Synod Cerkwi przeciwny koncertowi Madonny
Święty Synod bułgarskiej Cerkwi prawosławnej w oficjalnym oświadczeniu sprzeciwił się koncertowi amerykańskiej gwiazdy muzyki pop Madonny w Sofii w najbliższą sobotę.
W tym dniu, 29 sierpnia, Cerkiew obchodzi rocznicę stracenia św. Jana Chrzciciela, należącego do największych świętych prawosławia. Apele o zmianę daty koncertu wielokrotnie w ostatnich dniach napływały od duchownych z całego kraju. Tymczasem na koncert czekają zniecierpliwieni fani.

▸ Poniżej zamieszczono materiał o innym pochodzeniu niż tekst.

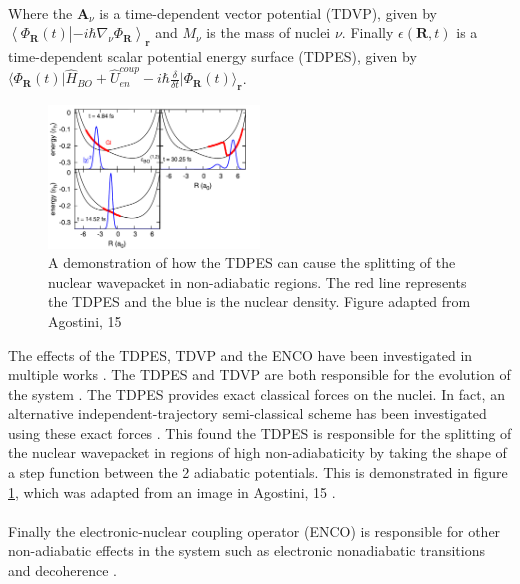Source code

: \\
Where the $\mathbf{A}_{\nu}$ is a time-dependent vector potential (TDVP), given by $\left\langle \Phi_{\mathbf{R}}(t) \right\vert \left. - i \hbar \nabla_{\nu} \Phi_{\mathbf{R}} \right\rangle_{\mathbf{r}}$ and $M_{\nu}$ is the mass of nuclei $\nu$.
Finally $\epsilon(\mathbf{R}, t)$ is a time-dependent scalar potential energy surface (TDPES), given by $\langle \Phi_{\mathbf{R}}(t) \vert \hat{H}_{BO} + \hat{U}_{en}^{coup} - i\hbar \frac{\delta}{\delta t} \vert \Phi_{\mathbf{R}}(t) \rangle_{\mathbf{r}}$.
\\
\begin{figure}
  \includegraphics[width=0.5\textwidth]{./img/CTMQC/nuclear_splitting_TDPES.png}
  \caption{A demonstration of how the TDPES can cause the splitting of the nuclear wavepacket in non-adiabatic regions. The red line represents the TDPES and the blue is the nuclear density. Figure adapted from Agostini, 15 \cite{agostini_exact_2015} \label{fig:step_TDPES}}
\end{figure}
The effects of the TDPES, TDVP and the ENCO have been investigated in multiple works \cite{agostini_semiclassical_2015, agostini_exact_2015, agostini_mixed_2013, abedi_dynamical_2013, Min2014Dec}. The TDPES and TDVP are both responsible for the evolution of the system
\cite{agostini_semiclassical_2015}. The TDPES provides exact classical forces on the nuclei. In fact, an alternative independent-trajectory semi-classical scheme has been investigated using these exact forces \cite{agostini_exact_2015}. This found the TDPES is responsible for the splitting of the nuclear wavepacket in regions of high non-adiabaticity by taking the shape of a step function between the 2 adiabatic potentials. This is demonstrated in figure \ref{fig:step_TDPES}, which was adapted from an image in Agostini, 15 \cite{agostini_semiclassical_2015}. 
\\\\ 
Finally the electronic-nuclear coupling operator (ENCO) is responsible for other non-adiabatic effects in the system such as electronic nonadiabatic transitions and decoherence \cite{agostini_semiclassical_2015}.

Według Synodu piosenkarka demonstruje "brak szacunku dla uczuć wiernych w krajach, w których odbywają się jej koncerty", a jej przesłania "są sprzeczne z moralnością chrześcijańską". Synod przypomina, że w dniu, w którym obchodzi się rocznicę stracenia św. Jana Chrzciciela, wierni powinni pościć oraz wstrzymywać się od świeckich zabaw.

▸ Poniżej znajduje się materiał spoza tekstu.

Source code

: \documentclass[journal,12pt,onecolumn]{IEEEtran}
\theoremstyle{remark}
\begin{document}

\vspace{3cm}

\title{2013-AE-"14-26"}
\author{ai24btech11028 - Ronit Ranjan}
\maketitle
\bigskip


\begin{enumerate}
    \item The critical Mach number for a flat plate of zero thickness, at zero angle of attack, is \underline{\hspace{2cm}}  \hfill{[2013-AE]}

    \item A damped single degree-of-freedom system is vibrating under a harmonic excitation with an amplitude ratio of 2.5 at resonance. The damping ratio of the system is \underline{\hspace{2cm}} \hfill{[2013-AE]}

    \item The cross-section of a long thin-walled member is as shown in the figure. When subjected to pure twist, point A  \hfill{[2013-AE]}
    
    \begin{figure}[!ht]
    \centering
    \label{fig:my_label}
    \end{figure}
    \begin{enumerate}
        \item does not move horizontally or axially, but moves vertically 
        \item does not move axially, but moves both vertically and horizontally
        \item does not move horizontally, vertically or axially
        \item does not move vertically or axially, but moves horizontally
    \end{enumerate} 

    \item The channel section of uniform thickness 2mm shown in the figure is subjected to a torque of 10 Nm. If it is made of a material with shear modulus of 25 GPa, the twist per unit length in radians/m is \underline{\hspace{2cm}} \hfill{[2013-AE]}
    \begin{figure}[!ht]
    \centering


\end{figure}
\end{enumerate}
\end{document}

Tym samym wyżsi dostojnicy Cerkwi po raz pierwszy zajęli stanowisko w sprawie tego typu - dotychczas Synod nie ustosunkowywał się do takich wydarzeń świeckich.
Najostrzej przeciwko koncertowi wypowiedział się metropolita płowdiwski Nikołaj - najmłodszy członek Synodu, zwolennik modernizacji Cerkwi i przyciągnięcia do niej młodych ludzi. Nazwał on Madonnę "nową Herodiadą, która chce nie naszych głów, lecz naszych dusz".
Bilety na koncert Madonny w cenie od 100 do 200 lewów (50-100 euro) zostały sprzedane jeszcze w lutym. Gwiazda wystąpi na największym sofijskim stadionie.
Do Sofii przybyła już większość z 68 ciężarówek z rekwizytami piosenkarki. Jej show będzie największym z dotychczasowych widowisk tego typu w Bułgarii - pisze gazeta "Dnewnik".
Na internetowym forum dziennika czytelnik, prawdopodobnie rozczarowany odwołaniem kilku dużych koncertów gwiazd w ostatnich miesiącach, napisał: "Zobaczyłem tiry. Ona naprawdę przybywa!".